Start of EXERCISE DATA

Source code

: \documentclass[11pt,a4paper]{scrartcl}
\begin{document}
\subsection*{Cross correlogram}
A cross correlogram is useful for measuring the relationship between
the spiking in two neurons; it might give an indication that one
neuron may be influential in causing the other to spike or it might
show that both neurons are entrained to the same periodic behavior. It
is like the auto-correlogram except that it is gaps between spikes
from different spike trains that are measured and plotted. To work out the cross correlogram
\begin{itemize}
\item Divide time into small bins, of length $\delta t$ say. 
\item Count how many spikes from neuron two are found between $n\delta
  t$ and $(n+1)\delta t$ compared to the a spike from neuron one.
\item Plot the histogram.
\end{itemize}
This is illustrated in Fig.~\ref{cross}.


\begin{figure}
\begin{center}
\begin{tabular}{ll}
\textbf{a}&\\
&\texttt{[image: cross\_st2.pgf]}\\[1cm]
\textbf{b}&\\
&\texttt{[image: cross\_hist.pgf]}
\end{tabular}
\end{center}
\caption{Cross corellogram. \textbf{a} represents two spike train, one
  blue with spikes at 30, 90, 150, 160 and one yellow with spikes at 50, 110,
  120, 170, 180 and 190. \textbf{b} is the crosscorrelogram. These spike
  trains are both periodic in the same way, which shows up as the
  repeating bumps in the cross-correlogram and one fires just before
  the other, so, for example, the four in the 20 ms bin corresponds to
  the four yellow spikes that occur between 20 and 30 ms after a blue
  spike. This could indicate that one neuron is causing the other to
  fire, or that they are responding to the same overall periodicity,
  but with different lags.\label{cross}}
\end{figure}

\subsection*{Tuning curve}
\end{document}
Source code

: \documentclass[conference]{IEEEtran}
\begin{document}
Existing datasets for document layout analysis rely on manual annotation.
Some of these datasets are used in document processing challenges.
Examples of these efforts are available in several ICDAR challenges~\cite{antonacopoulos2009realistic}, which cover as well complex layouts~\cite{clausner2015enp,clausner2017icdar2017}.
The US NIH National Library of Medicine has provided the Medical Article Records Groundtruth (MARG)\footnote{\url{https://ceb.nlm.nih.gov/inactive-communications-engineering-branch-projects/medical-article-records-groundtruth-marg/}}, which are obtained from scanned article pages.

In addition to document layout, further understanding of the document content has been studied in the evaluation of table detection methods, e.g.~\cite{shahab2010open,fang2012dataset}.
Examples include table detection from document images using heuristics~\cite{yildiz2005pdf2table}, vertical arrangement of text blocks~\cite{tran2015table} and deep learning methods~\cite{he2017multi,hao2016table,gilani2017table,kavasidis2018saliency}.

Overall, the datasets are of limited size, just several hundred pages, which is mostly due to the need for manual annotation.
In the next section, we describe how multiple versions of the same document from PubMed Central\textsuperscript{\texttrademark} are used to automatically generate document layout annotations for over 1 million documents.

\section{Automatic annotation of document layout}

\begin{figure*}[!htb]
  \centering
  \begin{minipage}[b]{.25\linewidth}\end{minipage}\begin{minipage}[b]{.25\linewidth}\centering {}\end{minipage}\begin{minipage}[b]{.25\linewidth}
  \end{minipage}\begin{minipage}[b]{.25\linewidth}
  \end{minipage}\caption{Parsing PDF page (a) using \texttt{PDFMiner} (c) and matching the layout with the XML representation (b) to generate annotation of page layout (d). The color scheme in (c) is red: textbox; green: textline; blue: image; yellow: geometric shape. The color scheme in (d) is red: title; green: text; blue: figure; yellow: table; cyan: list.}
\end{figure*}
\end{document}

End of EXERCISE DATA

◆ **WHAT IS BEING ASKED**: Would you transcribe the entries above exactly as they appear?

◆ **SOLUTION FOR THIS EXERCISE**:
Source code

: \documentclass[11pt,a4paper]{scrartcl}
\begin{document}
\subsection*{Cross correlogram}
A cross correlogram is useful for measuring the relationship between
the spiking in two neurons; it might give an indication that one
neuron may be influential in causing the other to spike or it might
show that both neurons are entrained to the same periodic behavior. It
is like the auto-correlogram except that it is gaps between spikes
from different spike trains that are measured and plotted. To work out the cross correlogram
\begin{itemize}
\item Divide time into small bins, of length $\delta t$ say. 
\item Count how many spikes from neuron two are found between $n\delta
  t$ and $(n+1)\delta t$ compared to the a spike from neuron one.
\item Plot the histogram.
\end{itemize}
This is illustrated in Fig.~\ref{cross}.


\begin{figure}
\begin{center}
\begin{tabular}{ll}
\textbf{a}&\\
&\texttt{[image: cross\_st2.pgf]}\\[1cm]
\textbf{b}&\\
&\texttt{[image: cross\_hist.pgf]}
\end{tabular}
\end{center}
\caption{Cross corellogram. \textbf{a} represents two spike train, one
  blue with spikes at 30, 90, 150, 160 and one yellow with spikes at 50, 110,
  120, 170, 180 and 190. \textbf{b} is the crosscorrelogram. These spike
  trains are both periodic in the same way, which shows up as the
  repeating bumps in the cross-correlogram and one fires just before
  the other, so, for example, the four in the 20 ms bin corresponds to
  the four yellow spikes that occur between 20 and 30 ms after a blue
  spike. This could indicate that one neuron is causing the other to
  fire, or that they are responding to the same overall periodicity,
  but with different lags.\label{cross}}
\end{figure}

\subsection*{Tuning curve}
\end{document}
Source code

: \documentclass[conference]{IEEEtran}
\begin{document}
Existing datasets for document layout analysis rely on manual annotation.
Some of these datasets are used in document processing challenges.
Examples of these efforts are available in several ICDAR challenges~\cite{antonacopoulos2009realistic}, which cover as well complex layouts~\cite{clausner2015enp,clausner2017icdar2017}.
The US NIH National Library of Medicine has provided the Medical Article Records Groundtruth (MARG)\footnote{\url{https://ceb.nlm.nih.gov/inactive-communications-engineering-branch-projects/medical-article-records-groundtruth-marg/}}, which are obtained from scanned article pages.

In addition to document layout, further understanding of the document content has been studied in the evaluation of table detection methods, e.g.~\cite{shahab2010open,fang2012dataset}.
Examples include table detection from document images using heuristics~\cite{yildiz2005pdf2table}, vertical arrangement of text blocks~\cite{tran2015table} and deep learning methods~\cite{he2017multi,hao2016table,gilani2017table,kavasidis2018saliency}.

Overall, the datasets are of limited size, just several hundred pages, which is mostly due to the need for manual annotation.
In the next section, we describe how multiple versions of the same document from PubMed Central\textsuperscript{\texttrademark} are used to automatically generate document layout annotations for over 1 million documents.

\section{Automatic annotation of document layout}

\begin{figure*}[!htb]
  \centering
  \begin{minipage}[b]{.25\linewidth}\end{minipage}\begin{minipage}[b]{.25\linewidth}\centering {}\end{minipage}\begin{minipage}[b]{.25\linewidth}
  \end{minipage}\begin{minipage}[b]{.25\linewidth}
  \end{minipage}\caption{Parsing PDF page (a) using \texttt{PDFMiner} (c) and matching the layout with the XML representation (b) to generate annotation of page layout (d). The color scheme in (c) is red: textbox; green: textline; blue: image; yellow: geometric shape. The color scheme in (d) is red: title; green: text; blue: figure; yellow: table; cyan: list.}
\end{figure*}
\end{document}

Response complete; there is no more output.